Düşün bu milletin yakasından!
Cumhuriyet Gazetesi'nin 3.11.1930 tarihli başyazısı şöyle başlıyordu; "Modern devlet tam sözü ile hakim bir müessesedir. İçilen suya, oturulan yere, tavanın yüksekliğine, pencerenin genişliğine hulasa her şeye karışır." Karıştı da!
Dilimize, dinimize, mabedimize, ezanımıza, giyimimize, sakalımıza, bıyığımıza, kültürümüze, tarihimize, değerlerimize, namusumuza, şerefimize her şeye karıştı. Ve mani oldu.
Buna rağmen;
Biz kaldırdık, onlar bıraktı. Biz sarıldık onlar itti. Biz çalıştık onlar yedi. Biz yaptık onlar yıktı. Biz kazandık onlar harcadı. Biz " istiklal" dedik onlar istikbal dedi. Biz "millet" dedik onlar ABD dedi. Biz öldük onlar yaşadı.
Doksan yıldır laiklik, çağdaşlık, modernizm dediler de başka bir şey demediler. Bugün kitlesi, meydanlarda tek bir icraatını dahi sayamıyor. Tek söyleyebildikleri şey; demokrasi getirdi, saltanatı yıktı, padişahları kovdu.

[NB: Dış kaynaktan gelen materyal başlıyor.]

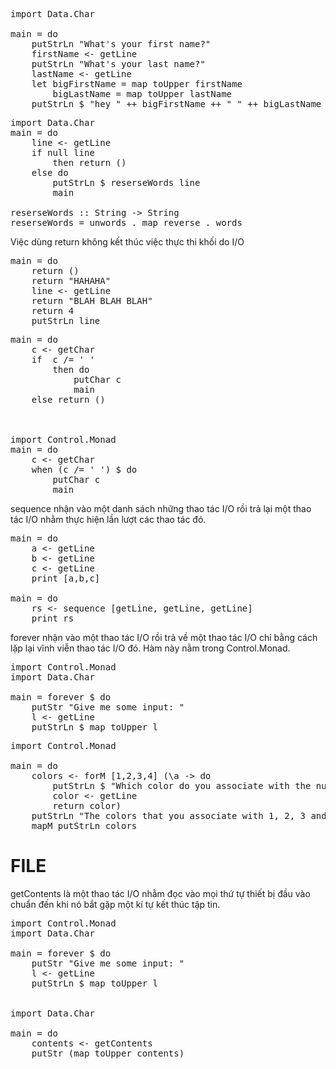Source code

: <pre>
import Data.Char

main = do
    putStrLn "What's your first name?"
    firstName <- getLine
    putStrLn "What's your last name?"
    lastName <- getLine
    let bigFirstName = map toUpper firstName
        bigLastName = map toUpper lastName
    putStrLn $ "hey " ++ bigFirstName ++ " " ++ bigLastName ++ ", how are you?"
</pre>

<pre>
import Data.Char
main = do
    line <- getLine
    if null line
        then return ()
    else do
        putStrLn $ reserseWords line
        main

reserseWords :: String -> String
reserseWords = unwords . map reverse . words
</pre>

Việc dùng return không kết thúc việc thực thi khối do I/O
<pre>
main = do
    return ()
    return "HAHAHA"
    line <- getLine
    return "BLAH BLAH BLAH"
    return 4
    putStrLn line
</pre>

<pre>
main = do
    c <- getChar
    if  c /= ' '
        then do
            putChar c
            main
    else return ()    



import Control.Monad
main = do
    c <- getChar
    when (c /= ' ') $ do
        putChar c
        main  
</pre>

sequence nhận vào một danh sách những thao tác I/O rồi trả lại một thao tác I/O nhằm thực hiện lần lượt các thao tác đó.
<pre>
main = do
    a <- getLine
    b <- getLine
    c <- getLine
    print [a,b,c]
 
main = do
    rs <- sequence [getLine, getLine, getLine]
    print rs    
</pre>

forever nhận vào một thao tác I/O rồi trả về một thao tác I/O chỉ bằng cách lặp lại vĩnh viễn thao tác I/O đó. Hàm này nằm trong Control.Monad. 
<pre>
import Control.Monad
import Data.Char

main = forever $ do
    putStr "Give me some input: "
    l <- getLine
    putStrLn $ map toUpper l
</pre>

<pre>
import Control.Monad

main = do 
    colors <- forM [1,2,3,4] (\a -> do
        putStrLn $ "Which color do you associate with the number " ++ show a ++ "?"
        color <- getLine
        return color)
    putStrLn "The colors that you associate with 1, 2, 3 and 4 are: "
    mapM putStrLn colors
</pre>

# FILE

 getContents là một thao tác I/O nhằm đọc vào mọi thứ tự thiết bị đầu vào chuẩn đến khi nó bắt gặp một kí tự kết thúc tập tin. 
<pre>
import Control.Monad
import Data.Char

main = forever $ do
    putStr "Give me some input: "
    l <- getLine
    putStrLn $ map toUpper l


import Data.Char

main = do
    contents <- getContents
    putStr (map toUpper contents)
</pre>
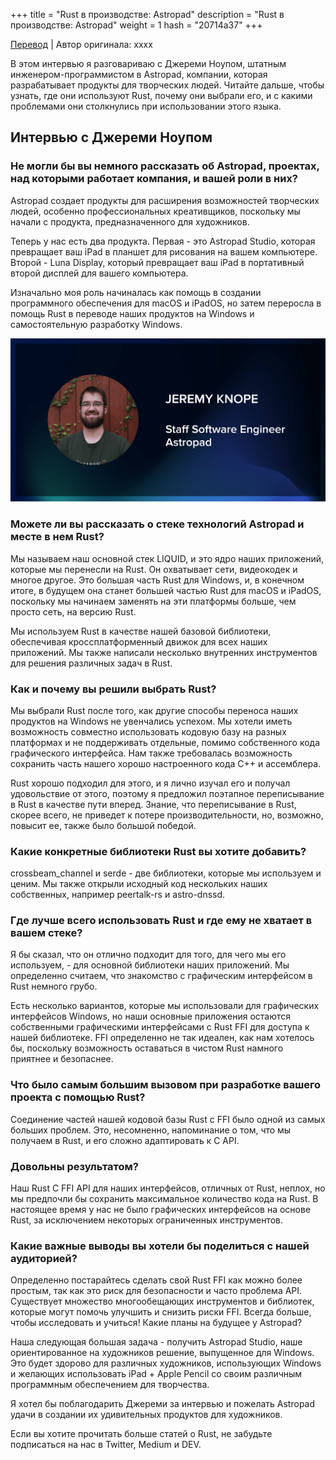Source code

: +++
title = "Rust в производстве: Astropad"
description = "Rust в производстве: Astropad"
weight = 1
hash = "20714a37"
+++

[Перевод](https://serokell.io/blog/rust-in-production-astropad) | Автор оригинала: xxxx

В этом интервью я разговариваю с Джереми Ноупом, штатным инженером-программистом в Astropad, компании, которая разрабатывает продукты для творческих людей. Читайте дальше, чтобы узнать, где они используют Rust, почему они выбрали его, и с какими проблемами они столкнулись при использовании этого языка.

## Интервью с Джереми Ноупом

### Не могли бы вы немного рассказать об Astropad, проектах, над которыми работает компания, и вашей роли в них?

Astropad создает продукты для расширения возможностей творческих людей, особенно профессиональных креативщиков, поскольку мы начали с продукта, предназначенного для художников.

Теперь у нас есть два продукта. Первая - это Astropad Studio, которая превращает ваш iPad в планшет для рисования на вашем компьютере. Второй - Luna Display, который превращает ваш iPad в портативный второй дисплей для вашего компьютера.

Изначально моя роль начиналась как помощь в создании программного обеспечения для macOS и iPadOS, но затем переросла в помощь Rust в переводе наших продуктов на Windows и самостоятельную разработку Windows.

![Джереми Ноуп](/imgs/posts/20714a37_01.png)

### Можете ли вы рассказать о стеке технологий Astropad и месте в нем Rust?

Мы называем наш основной стек LIQUID, и это ядро наших приложений, которые мы перенесли на Rust. Он охватывает сети, видеокодек и многое другое. Это большая часть Rust для Windows, и, в конечном итоге, в будущем она станет большей частью Rust для macOS и iPadOS, поскольку мы начинаем заменять на эти платформы больше, чем просто сеть, на версию Rust.

Мы используем Rust в качестве нашей базовой библиотеки, обеспечивая кроссплатформенный движок для всех наших приложений. Мы также написали несколько внутренних инструментов для решения различных задач в Rust.

### Как и почему вы решили выбрать Rust?

Мы выбрали Rust после того, как другие способы переноса наших продуктов на Windows не увенчались успехом. Мы хотели иметь возможность совместно использовать кодовую базу на разных платформах и не поддерживать отдельные, помимо собственного кода графического интерфейса. Нам также требовалась возможность сохранить часть нашего хорошо настроенного кода C++ и ассемблера.

Rust хорошо подходил для этого, и я лично изучал его и получал удовольствие от этого, поэтому я предложил поэтапное переписывание в Rust в качестве пути вперед. Знание, что переписывание в Rust, скорее всего, не приведет к потере производительности, но, возможно, повысит ее, также было большой победой.

### Какие конкретные библиотеки Rust вы хотите добавить?

crossbeam_channel и serde - две библиотеки, которые мы используем и ценим. Мы также открыли исходный код нескольких наших собственных, например peertalk-rs и astro-dnssd.

### Где лучше всего использовать Rust и где ему не хватает в вашем стеке?

Я бы сказал, что он отлично подходит для того, для чего мы его используем, - для основной библиотеки наших приложений. Мы определенно считаем, что знакомство с графическим интерфейсом в Rust немного грубо.

Есть несколько вариантов, которые мы использовали для графических интерфейсов Windows, но наши основные приложения остаются собственными графическими интерфейсами с Rust FFI для доступа к нашей библиотеке. FFI определенно не так идеален, как нам хотелось бы, поскольку возможность оставаться в чистом Rust намного приятнее и безопаснее.

### Что было самым большим вызовом при разработке вашего проекта с помощью Rust?

Соединение частей нашей кодовой базы Rust с FFI было одной из самых больших проблем. Это, несомненно, напоминание о том, что мы получаем в Rust, и его сложно адаптировать к C API.

### Довольны результатом?

Наш Rust C FFI API для наших интерфейсов, отличных от Rust, неплох, но мы предпочли бы сохранить максимальное количество кода на Rust. В настоящее время у нас не было графических интерфейсов на основе Rust, за исключением некоторых ограниченных инструментов.

### Какие важные выводы вы хотели бы поделиться с нашей аудиторией?

Определенно постарайтесь сделать свой Rust FFI как можно более простым, так как это риск для безопасности и часто проблема API. Существует множество многообещающих инструментов и библиотек, которые могут помочь улучшить и снизить риски FFI. Всегда больше, чтобы исследовать и учиться!
Какие планы на будущее у Astropad?

Наша следующая большая задача - получить Astropad Studio, наше ориентированное на художников решение, выпущенное для Windows. Это будет здорово для различных художников, использующих Windows и желающих использовать iPad + Apple Pencil со своим различным программным обеспечением для творчества.

Я хотел бы поблагодарить Джереми за интервью и пожелать Astropad удачи в создании их удивительных продуктов для художников.

Если вы хотите прочитать больше статей о Rust, не забудьте подписаться на нас в Twitter, Medium и DEV. 
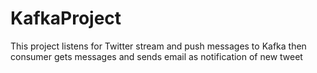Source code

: # KafkaProject
This project listens for Twitter stream and push messages to Kafka then consumer gets messages and sends email as notification of new tweet
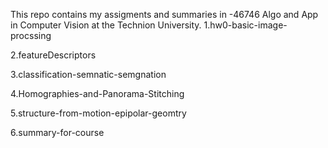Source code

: This repo contains my assigments and summaries in  -46746  Algo and App in Computer Vision at the Technion University.
  1.hw0-basic-image-procssing
  
  2.featureDescriptors
  
  3.classification-semnatic-semgnation
  
  4.Homographies-and-Panorama-Stitching
  
  5.structure-from-motion-epipolar-geomtry
  
  6.summary-for-course
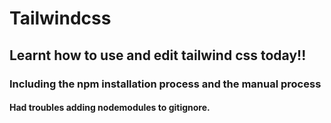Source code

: # Tailwindcss
## Learnt how to use and edit tailwind css today!!
### Including the npm installation process and the manual process
#### Had troubles adding nodemodules to gitignore.
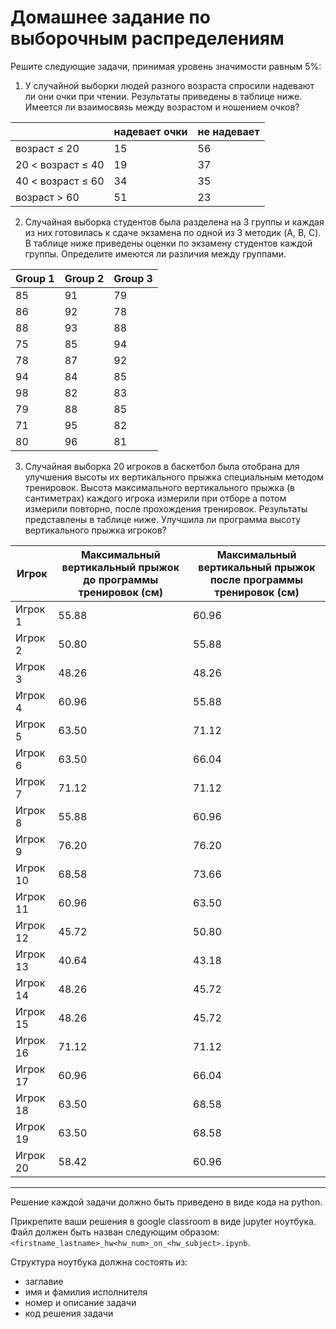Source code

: # Домашнее задание по выборочным распределениям  
Решите следующие задачи, принимая уровень значимости равным 5%:  
1. У случайной выборки людей разного возраста спросили надевают ли они очки при чтении. Результаты приведены в таблице ниже. Имеется ли взаимосвязь между возрастом и ношением очков?
   
  |  | надевает очки | не надевает |
  |--|---------------|-------------|
  | возраст $\leq$ 20 | 15 | 56 |  
  | 20 < возраст $\leq$ 40 | 19 | 37 |  
  | 40 < возраст $\leq$ 60 | 34 | 35 |  
  | возраст > 60 | 51 | 23 |
 
2. Случайная выборка студентов была разделена на 3 группы и каждая из них готовилась к сдаче экзамена по одной из 3 методик (A, B, C). В таблице ниже приведены оценки по экзамену студентов каждой группы. Определите имеются ли различия между группами.
 
| Group 1 | Group 2 | Group 3 |
|---------|---------|---------|
| 85      | 91      | 79      |
| 86      | 92      | 78      |
| 88      | 93      | 88      |
| 75      | 85      | 94      |
| 78      | 87      | 92      |
| 94      | 84      | 85      |
| 98      | 82      | 83      |
| 79      | 88      | 85      |
| 71      | 95      | 82      |
| 80      | 96      | 81      |


3. Случайная выборка 20 игроков в баскетбол была отобрана для улучшения высоты их вертикального прыжка специальным методом тренировок. Высота максимального вертикального прыжка (в сантиметрах) каждого игрока измерили при отборе а потом измерили повторно, после прохождения тренировок. Результаты представлены в таблице ниже. Улучшила ли программа высоту вертикального прыжка игроков?

| Игрок    | Максимальный вертикальный прыжок до программы тренировок (см) | Максимальный вертикальный прыжок после программы тренировок (см) |
|---|---|---|
| Игрок 1    | 55.88    | 60.96    |
| Игрок 2    | 50.80    | 55.88    |
| Игрок 3    | 48.26    | 48.26    |
| Игрок 4    | 60.96    | 55.88    |
| Игрок 5    | 63.50    | 71.12    |
| Игрок 6    | 63.50    | 66.04    |
| Игрок 7    | 71.12    | 71.12    |
| Игрок 8    | 55.88    | 60.96    |
| Игрок 9    | 76.20    | 76.20    |
| Игрок 10   | 68.58    | 73.66    |
| Игрок 11   | 60.96    | 63.50    |
| Игрок 12   | 45.72    | 50.80    |
| Игрок 13   | 40.64    | 43.18    |
| Игрок 14   | 48.26    | 45.72    |
| Игрок 15   | 48.26    | 45.72    |
| Игрок 16   | 71.12    | 71.12    |
| Игрок 17   | 60.96    | 66.04    |
| Игрок 18   | 63.50    | 68.58    |
| Игрок 19   | 63.50    | 68.58    |
| Игрок 20   | 58.42    | 60.96    |

---  
Решение каждой задачи должно быть приведено в виде кода на python.

Прикрепите ваши решения в google classroom в виде jupyter ноутбука. Файл должен быть назван следующим образом: `<firstname_lastname>_hw<hw_num>_on_<hw_subject>.ipynb`.

Структура ноутбука должна состоять из:
* заглавие
* имя и фамилия исполнителя
* номер и описание задачи
* код решения задачи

Ancak Osmanlıda 16. yüzyılın ortalarından, izleyen son 370 yıla kadar birkaç istisna hadise hariç tek bir otoriterlik örneği gösteremiyorlar. Nefret ettikleri 32 yıllık Abdülhamid Han döneminde siyasi nedenlerle sadece iki idam varken kendi yönetimlerinin ilk on yılında yüzlerce masum insanın idam edildiğini dillendiremiyorlar.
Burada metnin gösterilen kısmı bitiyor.